We rounded up 10 name-brand product categories we think you should skip because the generics are just as good—while often being much cheaper.
1. Table salt
Morton's salt contains: Salt, Calcium Silicate (an anti-caking agent), Dextrose, and Potassium Iodide. You'll more or less find the exact same ingredients in every table salt brand. What you're really paying for is packaging, which becomes a moot point if you transfer your salt into a shaker or separate container.
2. Aluminum foil
The main difference in foils is whether or not they are heavy duty. Once you take that away, aluminum foils only differ in name only.
Tests done by WPI have shown that more expensive batteries rarely ever give more bang for your buck. That doesn't mean they all last the same length of time, but cheaper batteries are just fine for most things.
4. Bottled water
Water is water, and most bottled water comes from natural sources that are basically just tap water. As long as the water's clean, you're good to go with generic water brands.
For every name-brand cereal, there's a bagged version that's just as good. Argue all you want—you'll never convince me otherwise. There's no accounting for taste, but there is for all the money you'll save buying Oat Rounds over pricier name-brand versions.

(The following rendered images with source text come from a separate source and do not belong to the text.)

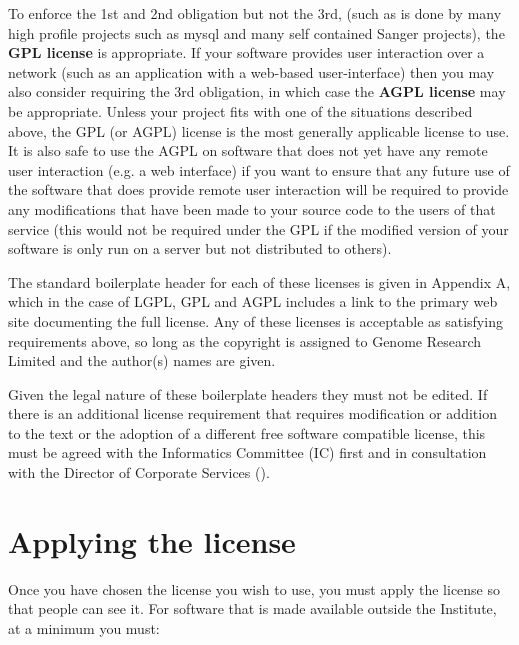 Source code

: \documentclass[10pt,a4paper]{article}
\begin{document}
To enforce the 1st and 2nd obligation but not the 3rd, (such as is done by many high 
profile projects such as mysql and many self contained Sanger projects), the \textbf{GPL 
license} is appropriate. If your software provides user interaction over a network (such 
as an application with a web-based user-interface) then you may also consider requiring 
the 3rd obligation, in which case the \textbf{AGPL license} may be appropriate. Unless your 
project fits with one of the situations described above, the GPL (or AGPL) license is the 
most generally applicable license to use. It is also safe to use the AGPL on software that 
does not yet have any remote user interaction (e.g. a web interface) if you want to 
ensure that any future use of the software that does provide remote user interaction will 
be required to provide any modifications that have been made to your source code to 
the users of that service (this would not be required under the GPL if the modified 
version of your software is only run on a server but not distributed to others). 
 
The standard boilerplate header for each of these licenses is given in Appendix A, 
which in the case of LGPL, GPL and AGPL includes a link to the primary web site 
documenting the full license. Any of these licenses is acceptable as satisfying 
requirements above, so long as the copyright is assigned to Genome Research Limited 
and the author(s) names are given.

Given the legal nature of these boilerplate headers they must not be edited. If there is an 
additional license requirement that requires modification or addition to the text or the 
adoption of a different free software compatible license, this must be agreed with the 
Informatics Committee (IC) first and in consultation with the Director of Corporate 
Services (\docsperson).


\section{Applying the license}

Once you have chosen the license you wish to use, you must apply the license so that 
people can see it. For software that is made available outside the Institute, at a 
minimum you must:
\end{document}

6. Lipstick and other makeup
We've actually done scientific and extensive testing of liquid lipsticks, and found Giorgio Armani's Lip Maestro to be a dud. Get Wet n Wild Megalast instead. And that's true for many makeup brands in our experience: higher costs usually come from the advertising campaigns, not higher quality ingredients.
7. Pricey HDMI cables
According to our TV expert Lee Neikirk–who did all the testing for our roundup of the best HDMI cables—all HDMI cables provide the same performance. So it's better to get a good deal, even if you're putting the cable into the wall.
The quality of a spice is almost always based on its freshness, not the company that packages it. So it's better to check sell-by dates rather than who it's sold by, generic or not.
9. Baking soda
Like salt, there's really no difference between baking sodas, as any professional chef will tell you. The French discovered baking soda in 1791, and the formula hasn't changed much since then. Save your money and buy the cheap version.
If a toothpaste has the ADA seal of acceptance, you're good to go in terms protecting your teeth. Things like mouthfeel and taste matter, of course, but if you just need to keep your teeth clean, they'll all get the job done.